Ashis Senapati 14 April 2022 12:49 PM GMT
Singhpur village in Odisha's Jajpur district wore a festive look today, on April 14, as almost 15,000 devotees thronged the local Narayan temple on the occasion Odia new year or Pana Sankranti to observe the ritual of worshipping an idol of a deity called 'Narayan Goswami' which has been submerged in the temple pond for more than 450 years.
The ritual, which had been suspended for the last two years due to restrictions on mass gatherings arising out of the COVID-19 pandemic, marks a historic event which is tantamount to the state's medieval past.
"The deity has been placed in the temple's pond since 1569. Each year devotees take out the deity from the pond for three days and worship the three feet tall granite stone idol of the deity in the Narayan temple in Singhpur village.
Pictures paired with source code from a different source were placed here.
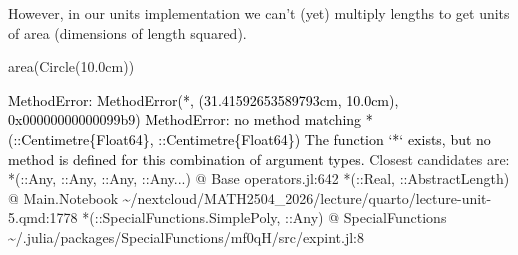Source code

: \documentclass[
]{article}
\newenvironment{Shaded}{\begin{snugshade}}{\end{snugshade}}
\newcommand{\FloatTok}[1]{\textcolor[rgb]{0.68,0.00,0.00}{#1}}
\newcommand{\FunctionTok}[1]{\textcolor[rgb]{0.28,0.35,0.67}{#1}}
\newcommand{\NormalTok}[1]{\textcolor[rgb]{0.00,0.23,0.31}{#1}}
\begin{document}
However, in our units implementation we can't (yet) multiply lengths to
get units of area (dimensions of length squared).

\begin{Shaded}
\begin{Highlighting}[]
\FunctionTok{area}\NormalTok{(}\FunctionTok{Circle}\NormalTok{(}\FloatTok{10.0}\NormalTok{cm))}
\end{Highlighting}
\end{Shaded}

\begin{Highlighting}
\textcolor{black}{MethodError: MethodError(*, (31.41592653589793cm, 10.0cm), 0x00000000000099b9)}
\textcolor{black}{MethodError: no method matching *(::Centimetre\{Float64\}, ::Centimetre\{Float64\})}
\textcolor{black}{The function `*` exists, but no method is defined for this combination of argument types.}
\textcolor{black}{}\textcolor{QuartoInternalColor1}{Closest candidates are:}
\textcolor{QuartoInternalColor1}{}\textcolor{QuartoInternalColor1}{  *(::Any, ::Any, }\textcolor{QuartoInternalColor1}{::Any}\textcolor{QuartoInternalColor1}{, }\textcolor{QuartoInternalColor1}{::Any...}\textcolor{QuartoInternalColor1}{)}
\textcolor{QuartoInternalColor1}{}\textcolor{QuartoInternalColor1}{}\textcolor{QuartoInternalColor1}{   @}\textcolor{QuartoInternalColor1}{ }\textcolor{QuartoInternalColor1}{Base}\textcolor{QuartoInternalColor1}{ }\textcolor{QuartoInternalColor1}{}\textcolor{QuartoInternalColor1}{operators.jl:642}\textcolor{QuartoInternalColor1}{}\textcolor{QuartoInternalColor1}{}
\textcolor{QuartoInternalColor1}{}\textcolor{QuartoInternalColor1}{  *(}\textcolor{QuartoInternalColor1}{::Real}\textcolor{QuartoInternalColor1}{, ::AbstractLength)}
\textcolor{QuartoInternalColor1}{}\textcolor{QuartoInternalColor1}{}\textcolor{QuartoInternalColor1}{   @}\textcolor{QuartoInternalColor1}{ }\textcolor{QuartoInternalColor2}{Main.Notebook}\textcolor{QuartoInternalColor1}{ }\textcolor{QuartoInternalColor1}{\textasciitilde{}/nextcloud/MATH2504\_2026/lecture/quarto/}\textcolor{QuartoInternalColor1}{}\textcolor{QuartoInternalColor1}{}\textcolor{QuartoInternalColor1}{lecture-unit-5.qmd:1778}\textcolor{QuartoInternalColor1}{}\textcolor{QuartoInternalColor1}{}
\textcolor{QuartoInternalColor1}{}\textcolor{QuartoInternalColor1}{  *(}\textcolor{QuartoInternalColor1}{::SpecialFunctions.SimplePoly}\textcolor{QuartoInternalColor1}{, ::Any)}
\textcolor{QuartoInternalColor1}{}\textcolor{QuartoInternalColor1}{}\textcolor{QuartoInternalColor1}{   @}\textcolor{QuartoInternalColor1}{ }\textcolor{QuartoInternalColor3}{SpecialFunctions}\textcolor{QuartoInternalColor1}{ }\textcolor{QuartoInternalColor1}{\textasciitilde{}/.julia/packages/SpecialFunctions/mf0qH/src/}\textcolor{QuartoInternalColor1}{}\textcolor{QuartoInternalColor1}{}\textcolor{QuartoInternalColor1}{expint.jl:8}\textcolor{QuartoInternalColor1}{}\textcolor{QuartoInternalColor1}{}

\end{Highlighting}
\end{document}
As per the tradition Rani Aparna Dhir Singh Bharadwaj of Gadamadhupur first worshipped the deity after its emergence from the pond in 1569," said Pramod Pati, the priest of the Narayan temple told Gaon Connection.
A tale of love, war, conversion and estrangement
During the 1560s, Odisha's neighbouring state Bengal was ruled by an Afghan Sultan named Suleiman Kirrani who effectively ruled it as a de facto provincial governor of the Mughal emperor Akbar.
"As per the legend, the Afghan ruler was impressed by the military leadership prowess of an Odia Brahmin named Kalachand Roy. The Brahmin general of a provincial army in Odisha was approached by Kirrani to lead his army and was appointed as the commander of the Sultan's army. With the passage of time, the Odia commander fell in love with the Sultan's daughter," Mahendra Pati, a priest of the Narayan temple, told Gaon Connection.
"The sultan asked his Hindu commander to embrace Islam in order to marry his daughter. The commander agreed after some hesitation but later the marriage didn't work well and he wanted to return to his earlier Hindu faith. When he approached the Odia priests to perform a ritual to formalise his return to Hinduism, the priests refused which angered the commander. He returned with the Sultan's army and wreaked havoc on the temples in Odisha with a hatred against idol worship. This temple hid its most revered idol in the pond to protect it in 1569," the priest added.
A few days later, the local King of Madhupurgarh kingdom (present day Jajpur) had a dream in which Lord Vishnu asked him to take out the idol from the water and worship it.
"Since then, the idol is taken out of Singhapur pond for a three-days. As per the age-old tradition, after three days, the villagers will hide the deity again in the pond," the priest added.